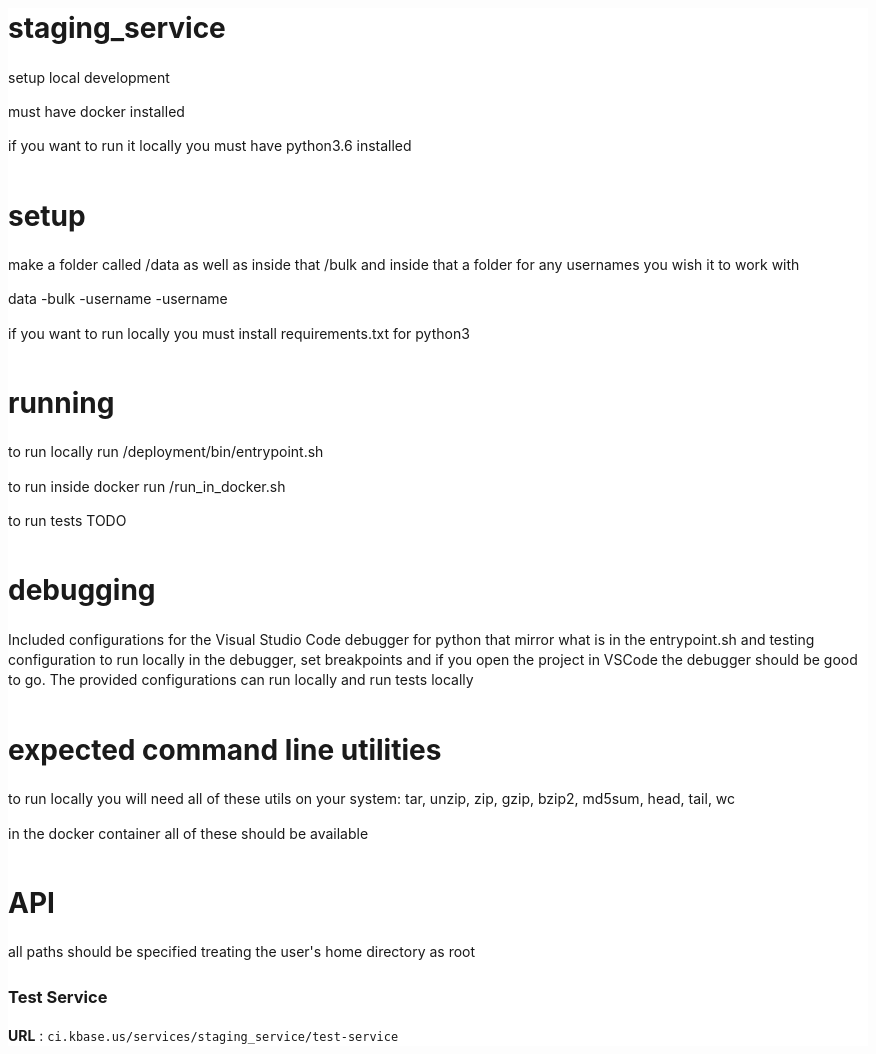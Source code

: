 # staging_service

setup local development

must have docker installed

if you want to run it locally you must have python3.6 installed


# setup

make a folder called /data as well as inside that /bulk and inside that a folder for any usernames you wish it to work with

data
    -bulk
        -username
        -username


if you want to run locally you must install requirements.txt for python3

# running

to run locally run /deployment/bin/entrypoint.sh

to run inside docker run /run_in_docker.sh

to run tests TODO

# debugging

Included configurations for the Visual Studio Code debugger for python that mirror what is in the entrypoint.sh and testing configuration to run locally in the debugger, set breakpoints and if you open the project in VSCode the debugger should be good to go. The provided configurations can run locally and run tests locally

# expected command line utilities
to run locally you will need all of these utils on your system: tar, unzip, zip, gzip, bzip2, md5sum, head, tail, wc

in the docker container all of these should be available

# API

all paths should be specified treating the user's home directory as root

### Test Service

**URL** : `ci.kbase.us/services/staging_service/test-service`

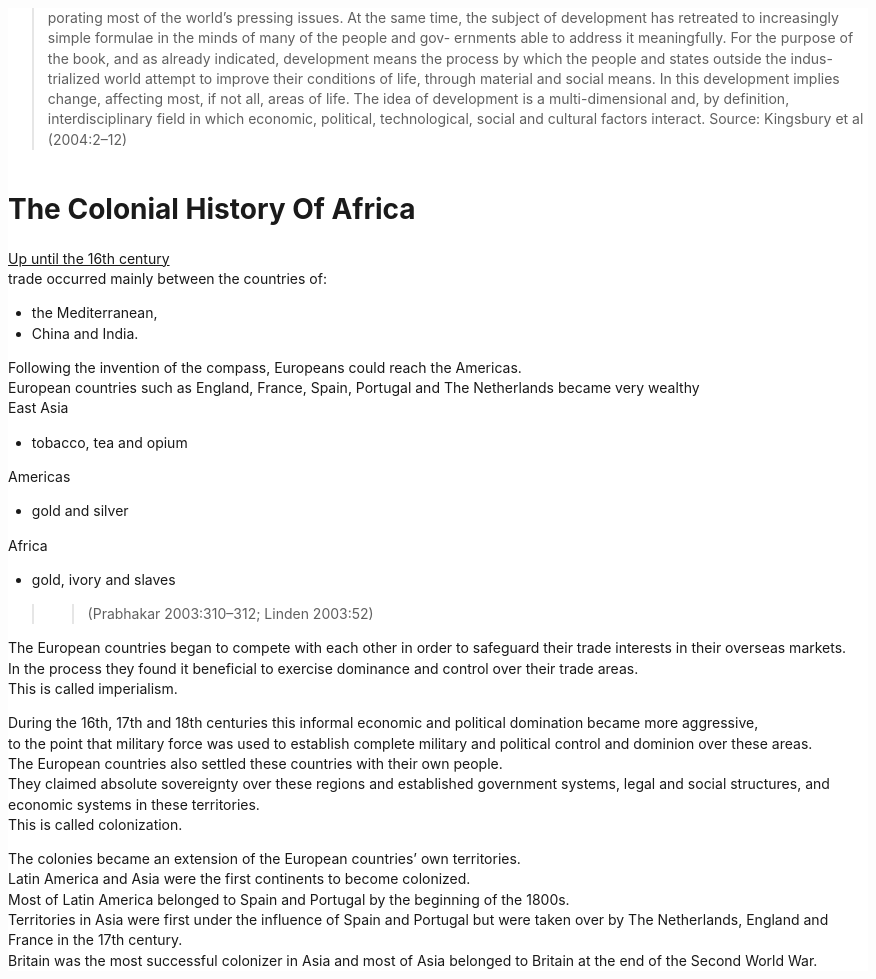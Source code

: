 > porating most of the world’s pressing issues. At the same time, the subject of development
> has retreated to increasingly simple formulae in the minds of many of the people and gov-
> ernments able to address it meaningfully. For the purpose of the book, and as already
> indicated, development means the process by which the people and states outside the indus-
> trialized world attempt to improve their conditions of life, through material and social
> means. In this development implies change, affecting most, if not all, areas of life. The idea
> of development is a multi-dimensional and, by definition, interdisciplinary field in which
> economic, political, technological, social and cultural factors interact.
> Source: Kingsbury et al (2004:2–12)

# The Colonial History Of Africa

<u>Up until the 16th century</u>\
trade occurred mainly between the countries of:

- the Mediterranean,
- China and India.

Following the invention of the compass, Europeans could reach the Americas.\
European countries such as England, France, Spain, Portugal and The Netherlands became very wealthy\
East Asia

- tobacco, tea and opium

Americas

- gold and silver

Africa

- gold, ivory and slaves

> > (Prabhakar 2003:310–312; Linden 2003:52)

The European countries began to compete with each other in order to safeguard their trade interests in their overseas markets.\
In the process they found it beneficial to exercise dominance and control over their trade areas.\
This is called imperialism.

During the 16th, 17th and 18th centuries this informal economic and political domination became more aggressive,\
to the point that military force was used to establish complete military and political control and dominion over these areas.\
The European countries also settled these countries with their own people.\
They claimed absolute sovereignty over these regions and established government systems, legal and social structures, and economic systems in these territories.\
This is called colonization.

The colonies became an extension of the European countries’ own territories.\
Latin America and Asia were the first continents to become colonized.\
Most of Latin America belonged to Spain and Portugal by the beginning of the 1800s.\
Territories in Asia were first under the influence of Spain and Portugal but were taken over by The Netherlands, England and France in the 17th century.\
Britain was the most successful colonizer in Asia and most of Asia belonged to Britain at the end of the Second World War.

▶ [Assignment] Begin with the first line of the records and repeat every line up to the one with "field in which", counting that line too. Pictures are not part of the copy.

▶ [Reply]
Source code

: # staging_service

setup local development

must have docker installed

if you want to run it locally you must have python3.6 installed


# setup

make a folder called /data as well as inside that /bulk and inside that a folder for any usernames you wish it to work with

data
    -bulk
        -username
        -username


if you want to run locally you must install requirements.txt for python3

# running

to run locally run /deployment/bin/entrypoint.sh

to run inside docker run /run_in_docker.sh

to run tests TODO

# debugging

Included configurations for the Visual Studio Code debugger for python that mirror what is in the entrypoint.sh and testing configuration to run locally in the debugger, set breakpoints and if you open the project in VSCode the debugger should be good to go. The provided configurations can run locally and run tests locally

# expected command line utilities
to run locally you will need all of these utils on your system: tar, unzip, zip, gzip, bzip2, md5sum, head, tail, wc

in the docker container all of these should be available

# API

all paths should be specified treating the user's home directory as root

### Test Service

**URL** : `ci.kbase.us/services/staging_service/test-service`

Source code

: > porating most of the world’s pressing issues. At the same time, the subject of development
> has retreated to increasingly simple formulae in the minds of many of the people and gov-
> ernments able to address it meaningfully. For the purpose of the book, and as already
> indicated, development means the process by which the people and states outside the indus-
> trialized world attempt to improve their conditions of life, through material and social
> means. In this development implies change, affecting most, if not all, areas of life. The idea
> of development is a multi-dimensional and, by definition, interdisciplinary field in which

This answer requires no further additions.